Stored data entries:
BEGIN

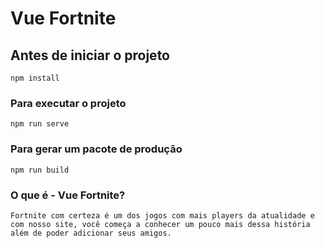 # Vue Fortnite

## Antes de iniciar o projeto
```
npm install
```

### Para executar o projeto
```
npm run serve
```

### Para gerar um pacote de produção
```
npm run build
```

### O que é - Vue Fortnite?
```
Fortnite com certeza é um dos jogos com mais players da atualidade e com nosso site, você começa a conhecer um pouco mais dessa história além de poder adicionar seus amigos.
```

END

Your assignment:
Of the records above, copy each line that includes "Para".

Task output:
### Para executar o projeto
### Para gerar um pacote de produção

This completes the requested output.